» What the exercise asks
Each line below must be transcribed exactly, and no picture may appear in the transcription.

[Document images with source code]
# # #

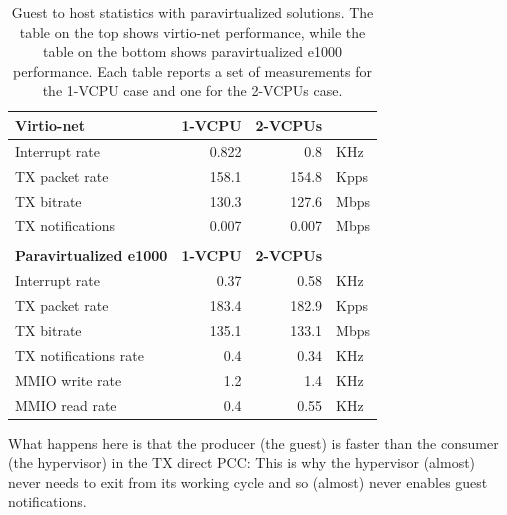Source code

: \begin{table}
\begin{center}
\begin{tabular}{lrrl}
\toprule
\textbf{Virtio-net} & \textbf{1-VCPU} & \textbf{2-VCPUs} & \\
\midrule
Interrupt rate & 0.822 & 0.8 & KHz\\
TX packet rate & 158.1 & 154.8 & Kpps\\
TX bitrate & 130.3 & 127.6 & Mbps\\
TX notifications & 0.007 & 0.007 & Mbps\\
\bottomrule
\\
\toprule
\textbf{Paravirtualized e1000} & \textbf{1-VCPU} & \textbf{2-VCPUs} & \\
\midrule
Interrupt rate & 0.37 & 0.58 & KHz\\
TX packet rate & 183.4 & 182.9 & Kpps\\
TX bitrate & 135.1 & 133.1 & Mbps\\
TX notifications rate & 0.4 & 0.34 & KHz\\
MMIO write rate & 1.2 & 1.4 & KHz\\
MMIO read rate & 0.4 & 0.55 & KHz\\
\bottomrule
\end{tabular}
\end{center}
\caption{Guest to host statistics with paravirtualized solutions. The table on the top shows virtio-net performance, while the table on
	 the bottom shows paravirtualized e1000 performance. Each table reports a set of measurements for the 1-VCPU case and one for
	 the 2-VCPUs case.}
\label{tab:virtionet-tx-g2h1vcpu}
\end{table}

What happens here is that the producer (the guest) is faster than the consumer (the hypervisor) in the TX direct PCC: This is why the 
hypervisor (almost) never needs to exit from its working cycle and so (almost) never enables guest notifications.

\vspace{0.5cm}

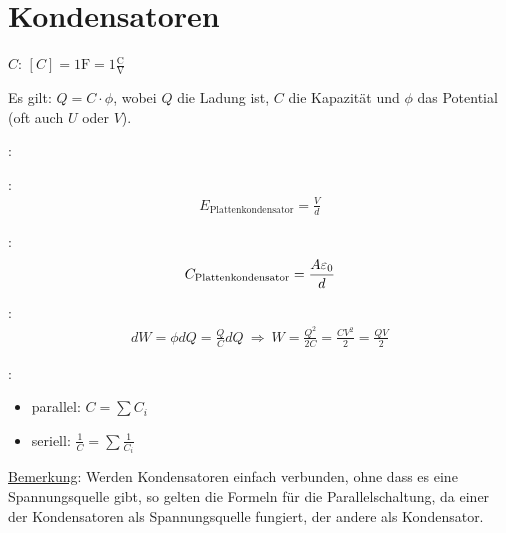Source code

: \section{Kondensatoren}

\vspace{1\baselineskip}

 $C$: $[C] = 1 \text{F} = 1 \frac{\text{C}}{\text{V}}$

Es gilt: $Q = C \cdot \phi$, wobei $Q$ die Ladung ist, $C$ die Kapazität und $\phi$ das
Potential (oft auch $U$ oder $V$).

\vspace{1\baselineskip}

:

\vspace{1\baselineskip}

\begin{minipage}{0.2\textwidth}
    \begin{center}
        :
        \begin{align*}
            E_{\text{Plattenkondensator}} = \frac{V}{d}
        \end{align*}
    \end{center}    
\end{minipage}
\begin{minipage}{0.2\textwidth}
    \begin{center}
        :
        \begin{align*}
            C_{\text{Plattenkondensator}} = \frac{A \varepsilon_0}{d}
        \end{align*}
    \end{center}    
\end{minipage}

\vspace{1\baselineskip}

:
\begin{align*}
    dW = \phi dQ = \frac{Q}{C} dQ
    \ \Rightarrow \
    W = \frac{Q^2}{2 C} = \frac{C V^2}{2} = \frac{Q V}{2}
\end{align*}

\vspace{1\baselineskip}

:
\begin{itemize}
    \item parallel: $C = \sum C_i$
    \item seriell: $\frac{1}{C} = \sum \frac{1}{C_i}$
\end{itemize}
\underline{Bemerkung}: Werden Kondensatoren einfach verbunden, ohne dass es eine
Spannungsquelle gibt, so gelten die Formeln für die Parallelschaltung, da einer der
Kondensatoren als Spannungsquelle fungiert, der andere als Kondensator.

# # #

» Answer box
Source code

: \begin{table}
\begin{center}
\begin{tabular}{lrrl}
\toprule
\textbf{Virtio-net} & \textbf{1-VCPU} & \textbf{2-VCPUs} & \\
\midrule
Interrupt rate & 0.822 & 0.8 & KHz\\
TX packet rate & 158.1 & 154.8 & Kpps\\
TX bitrate & 130.3 & 127.6 & Mbps\\
TX notifications & 0.007 & 0.007 & Mbps\\
\bottomrule
\\
\toprule
\textbf{Paravirtualized e1000} & \textbf{1-VCPU} & \textbf{2-VCPUs} & \\
\midrule
Interrupt rate & 0.37 & 0.58 & KHz\\
TX packet rate & 183.4 & 182.9 & Kpps\\
TX bitrate & 135.1 & 133.1 & Mbps\\
TX notifications rate & 0.4 & 0.34 & KHz\\
MMIO write rate & 1.2 & 1.4 & KHz\\
MMIO read rate & 0.4 & 0.55 & KHz\\
\bottomrule
\end{tabular}
\end{center}
\caption{Guest to host statistics with paravirtualized solutions. The table on the top shows virtio-net performance, while the table on
	 the bottom shows paravirtualized e1000 performance. Each table reports a set of measurements for the 1-VCPU case and one for
	 the 2-VCPUs case.}
\label{tab:virtionet-tx-g2h1vcpu}
\end{table}

What happens here is that the producer (the guest) is faster than the consumer (the hypervisor) in the TX direct PCC: This is why the 
hypervisor (almost) never needs to exit from its working cycle and so (almost) never enables guest notifications.

\vspace{0.5cm}

Source code

: \section{Kondensatoren}

\vspace{1\baselineskip}

 $C$: $[C] = 1 \text{F} = 1 \frac{\text{C}}{\text{V}}$

Es gilt: $Q = C \cdot \phi$, wobei $Q$ die Ladung ist, $C$ die Kapazität und $\phi$ das
Potential (oft auch $U$ oder $V$).

\vspace{1\baselineskip}

:

\vspace{1\baselineskip}

\begin{minipage}{0.2\textwidth}
    \begin{center}
        :
        \begin{align*}
            E_{\text{Plattenkondensator}} = \frac{V}{d}
        \end{align*}
    \end{center}    
\end{minipage}
\begin{minipage}{0.2\textwidth}
    \begin{center}
        :
        \begin{align*}
            C_{\text{Plattenkondensator}} = \frac{A \varepsilon_0}{d}
        \end{align*}
    \end{center}    
\end{minipage}

\vspace{1\baselineskip}

:
\begin{align*}
    dW = \phi dQ = \frac{Q}{C} dQ
    \ \Rightarrow \
    W = \frac{Q^2}{2 C} = \frac{C V^2}{2} = \frac{Q V}{2}
\end{align*}

\vspace{1\baselineskip}

:
\begin{itemize}
    \item parallel: $C = \sum C_i$
    \item seriell: $\frac{1}{C} = \sum \frac{1}{C_i}$
\end{itemize}
\underline{Bemerkung}: Werden Kondensatoren einfach verbunden, ohne dass es eine
Spannungsquelle gibt, so gelten die Formeln für die Parallelschaltung, da einer der
Kondensatoren als Spannungsquelle fungiert, der andere als Kondensator.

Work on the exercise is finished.